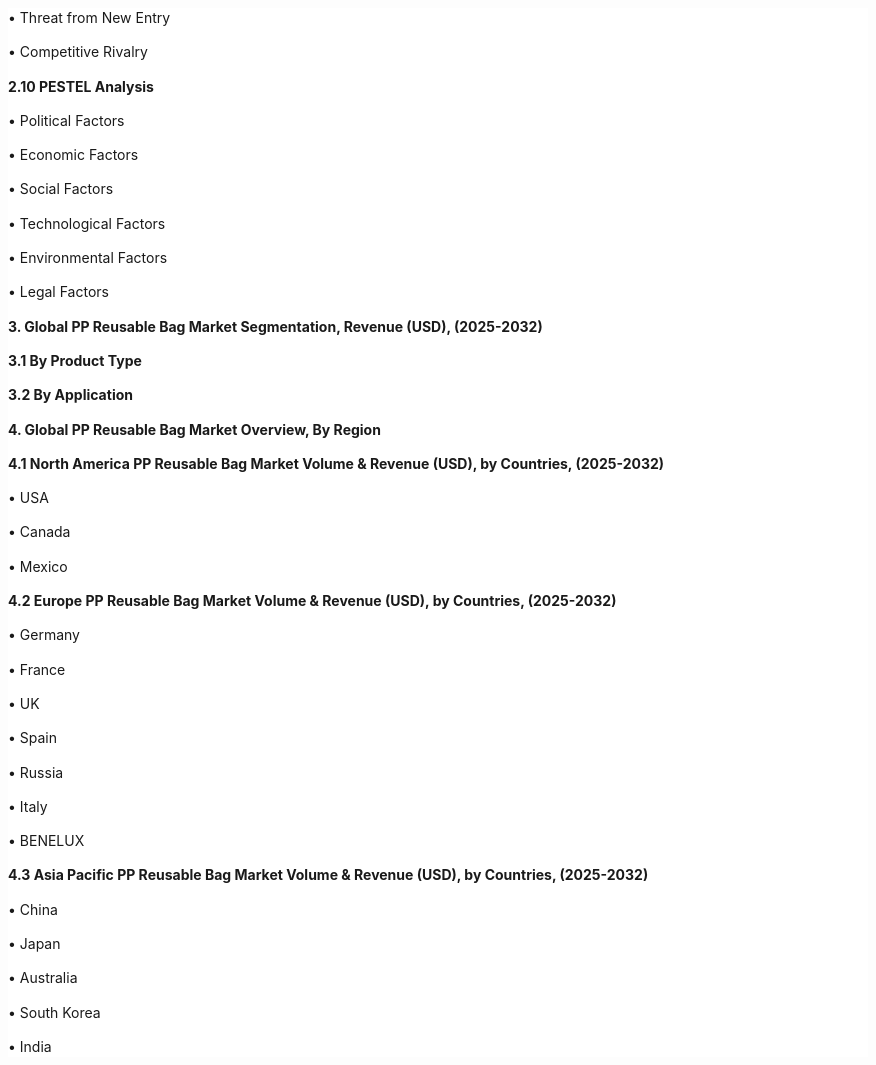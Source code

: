 • Threat from New Entry

• Competitive Rivalry

<strong>2.10 PESTEL Analysis</strong>

• Political Factors

• Economic Factors

• Social Factors

• Technological Factors

• Environmental Factors

• Legal Factors

<strong>3. Global PP Reusable Bag Market Segmentation, Revenue (USD), (2025-2032)</strong>

<strong>3.1 By Product Type</strong>

<strong>3.2 By Application</strong>

<strong>4. Global PP Reusable Bag Market Overview, By Region</strong>

<strong>4.1 North America PP Reusable Bag Market Volume &amp; Revenue (USD), by Countries, (2025-2032)</strong>

• USA

• Canada

• Mexico

<strong>4.2 Europe PP Reusable Bag Market Volume &amp; Revenue (USD), by Countries, (2025-2032)</strong>

• Germany

• France

• UK

• Spain

• Russia

• Italy

• BENELUX

<strong>4.3 Asia Pacific PP Reusable Bag Market Volume &amp; Revenue (USD), by Countries, (2025-2032)</strong>

• China

• Japan

• Australia

• South Korea

• India
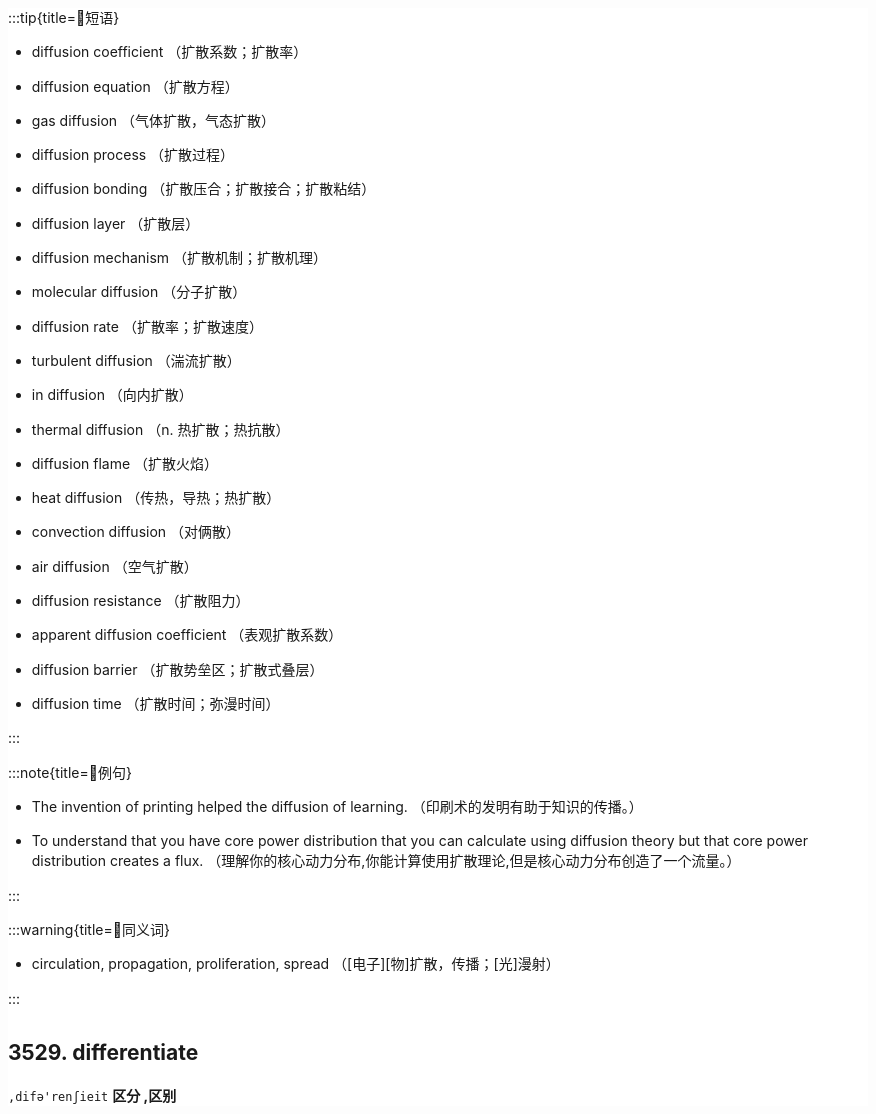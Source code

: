 :::tip{title=🤩短语}

- diffusion coefficient （扩散系数；扩散率）

- diffusion equation （扩散方程）

- gas diffusion （气体扩散，气态扩散）

- diffusion process （扩散过程）

- diffusion bonding （扩散压合；扩散接合；扩散粘结）

- diffusion layer （扩散层）

- diffusion mechanism （扩散机制；扩散机理）

- molecular diffusion （分子扩散）

- diffusion rate （扩散率；扩散速度）

- turbulent diffusion （湍流扩散）

- in diffusion （向内扩散）

- thermal diffusion （n. 热扩散；热抗散）

- diffusion flame （扩散火焰）

- heat diffusion （传热，导热；热扩散）

- convection diffusion （对俩散）

- air diffusion （空气扩散）

- diffusion resistance （扩散阻力）

- apparent diffusion coefficient （表观扩散系数）

- diffusion barrier （扩散势垒区；扩散式叠层）

- diffusion time （扩散时间；弥漫时间）

:::

:::note{title=🎤例句}

- The invention of printing helped the diffusion of learning. （印刷术的发明有助于知识的传播。）

- To understand that you have core power distribution that you can calculate using diffusion theory but that core power distribution creates a flux. （理解你的核心动力分布,你能计算使用扩散理论,但是核心动力分布创造了一个流量。）

:::

:::warning{title=🤔同义词}

- circulation, propagation, proliferation, spread （[电子][物]扩散，传播；[光]漫射）

:::


## 3529. differentiate

`,difə'renʃieit`  **区分 ,区别**
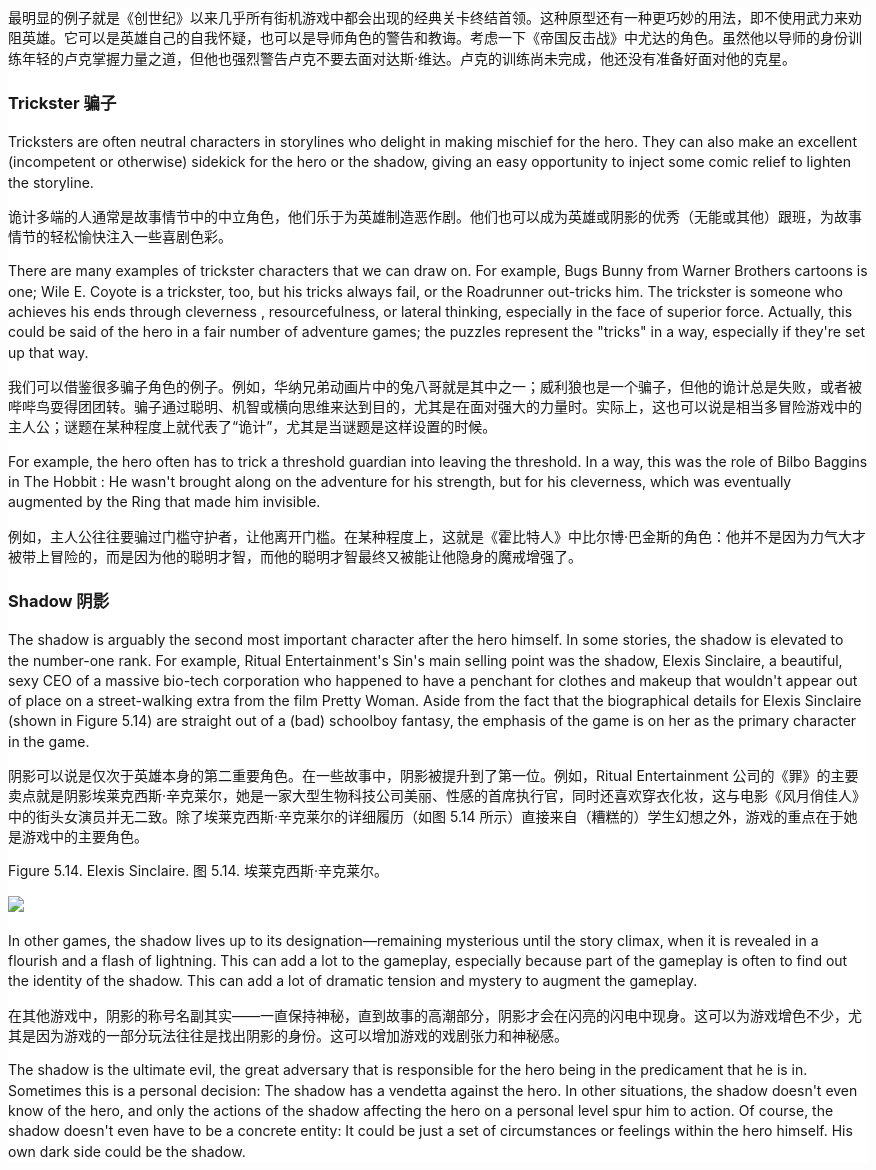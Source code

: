 最明显的例子就是《创世纪》以来几乎所有街机游戏中都会出现的经典关卡终结首领。这种原型还有一种更巧妙的用法，即不使用武力来劝阻英雄。它可以是英雄自己的自我怀疑，也可以是导师角色的警告和教诲。考虑一下《帝国反击战》中尤达的角色。虽然他以导师的身份训练年轻的卢克掌握力量之道，但他也强烈警告卢克不要去面对达斯·维达。卢克的训练尚未完成，他还没有准备好面对他的克星。

### Trickster 骗子

Tricksters are often neutral characters in storylines who delight in making mischief for the hero. They can also make an excellent (incompetent or otherwise) sidekick for the hero or the shadow, giving an easy opportunity to inject some comic relief to lighten the storyline.

诡计多端的人通常是故事情节中的中立角色，他们乐于为英雄制造恶作剧。他们也可以成为英雄或阴影的优秀（无能或其他）跟班，为故事情节的轻松愉快注入一些喜剧色彩。

There are many examples of trickster characters that we can draw on. For example, Bugs Bunny from Warner Brothers cartoons is one; Wile E. Coyote is a trickster, too, but his tricks always fail, or the Roadrunner out-tricks him. The trickster is someone who achieves his ends through cleverness , resourcefulness, or lateral thinking, especially in the face of superior force. Actually, this could be said of the hero in a fair number of adventure games; the puzzles represent the "tricks" in a way, especially if they're set up that way.

我们可以借鉴很多骗子角色的例子。例如，华纳兄弟动画片中的兔八哥就是其中之一；威利狼也是一个骗子，但他的诡计总是失败，或者被哔哔鸟耍得团团转。骗子通过聪明、机智或横向思维来达到目的，尤其是在面对强大的力量时。实际上，这也可以说是相当多冒险游戏中的主人公；谜题在某种程度上就代表了“诡计”，尤其是当谜题是这样设置的时候。

For example, the hero often has to trick a threshold guardian into leaving the threshold. In a way, this was the role of Bilbo Baggins in The Hobbit : He wasn't brought along on the adventure for his strength, but for his cleverness, which was eventually augmented by the Ring that made him invisible.

例如，主人公往往要骗过门槛守护者，让他离开门槛。在某种程度上，这就是《霍比特人》中比尔博·巴金斯的角色：他并不是因为力气大才被带上冒险的，而是因为他的聪明才智，而他的聪明才智最终又被能让他隐身的魔戒增强了。

### Shadow 阴影

The shadow is arguably the second most important character after the hero himself. In some stories, the shadow is elevated to the number-one rank. For example, Ritual Entertainment's Sin's main selling point was the shadow, Elexis Sinclaire, a beautiful, sexy CEO of a massive bio-tech corporation who happened to have a penchant for clothes and makeup that wouldn't appear out of place on a street-walking extra from the film Pretty Woman. Aside from the fact that the biographical details for Elexis Sinclaire (shown in Figure 5.14) are straight out of a (bad) schoolboy fantasy, the emphasis of the game is on her as the primary character in the game.

阴影可以说是仅次于英雄本身的第二重要角色。在一些故事中，阴影被提升到了第一位。例如，Ritual Entertainment 公司的《罪》的主要卖点就是阴影埃莱克西斯·辛克莱尔，她是一家大型生物科技公司美丽、性感的首席执行官，同时还喜欢穿衣化妆，这与电影《风月俏佳人》中的街头女演员并无二致。除了埃莱克西斯·辛克莱尔的详细履历（如图 5.14 所示）直接来自（糟糕的）学生幻想之外，游戏的重点在于她是游戏中的主要角色。

Figure 5.14. Elexis Sinclaire. 图 5.14. 埃莱克西斯·辛克莱尔。

![](/.gitbook/assets/5.14.png)

In other games, the shadow lives up to its designation—remaining mysterious until the story climax, when it is revealed in a flourish and a flash of lightning. This can add a lot to the gameplay, especially because part of the gameplay is often to find out the identity of the shadow. This can add a lot of dramatic tension and mystery to augment the gameplay.

在其他游戏中，阴影的称号名副其实——一直保持神秘，直到故事的高潮部分，阴影才会在闪亮的闪电中现身。这可以为游戏增色不少，尤其是因为游戏的一部分玩法往往是找出阴影的身份。这可以增加游戏的戏剧张力和神秘感。

The shadow is the ultimate evil, the great adversary that is responsible for the hero being in the predicament that he is in. Sometimes this is a personal decision: The shadow has a vendetta against the hero. In other situations, the shadow doesn't even know of the hero, and only the actions of the shadow affecting the hero on a personal level spur him to action. Of course, the shadow doesn't even have to be a concrete entity: It could be just a set of circumstances or feelings within the hero himself. His own dark side could be the shadow.
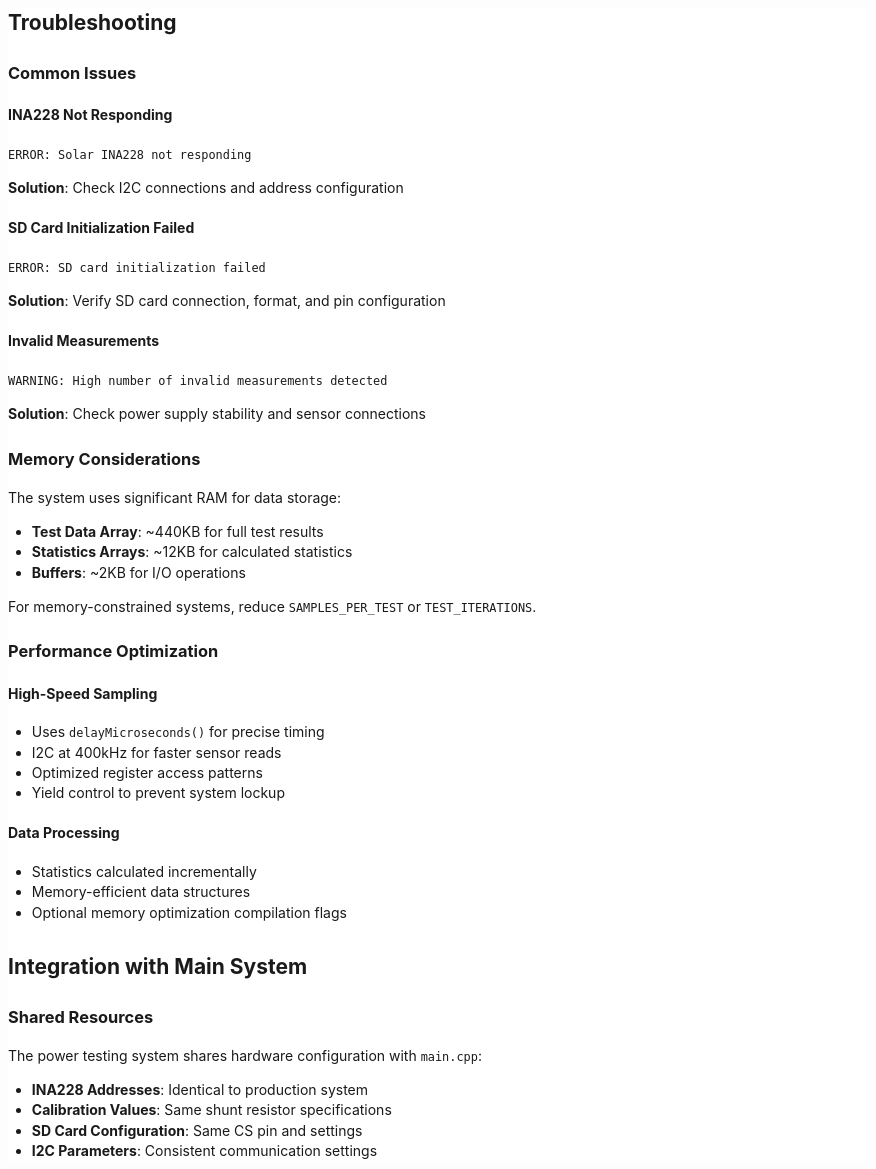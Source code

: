 ## Troubleshooting

### Common Issues

#### INA228 Not Responding
```
ERROR: Solar INA228 not responding
```
**Solution**: Check I2C connections and address configuration

#### SD Card Initialization Failed  
```
ERROR: SD card initialization failed
```
**Solution**: Verify SD card connection, format, and pin configuration

#### Invalid Measurements
```
WARNING: High number of invalid measurements detected
```
**Solution**: Check power supply stability and sensor connections

### Memory Considerations

The system uses significant RAM for data storage:
- **Test Data Array**: ~440KB for full test results
- **Statistics Arrays**: ~12KB for calculated statistics  
- **Buffers**: ~2KB for I/O operations

For memory-constrained systems, reduce `SAMPLES_PER_TEST` or `TEST_ITERATIONS`.

### Performance Optimization

#### High-Speed Sampling
- Uses `delayMicroseconds()` for precise timing
- I2C at 400kHz for faster sensor reads
- Optimized register access patterns
- Yield control to prevent system lockup

#### Data Processing
- Statistics calculated incrementally
- Memory-efficient data structures
- Optional memory optimization compilation flags

## Integration with Main System

### Shared Resources
The power testing system shares hardware configuration with `main.cpp`:
- **INA228 Addresses**: Identical to production system
- **Calibration Values**: Same shunt resistor specifications  
- **SD Card Configuration**: Same CS pin and settings
- **I2C Parameters**: Consistent communication settings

▬▬▬▬▬▬

**EXERCISE**:
Each line in which the string "title" is found must be copied from the data.

**SOLUTION FOR THIS TASK**:
: :::tip{title=🤩短语}
:::note{title=🎤例句}
:::warning{title=🤔同义词}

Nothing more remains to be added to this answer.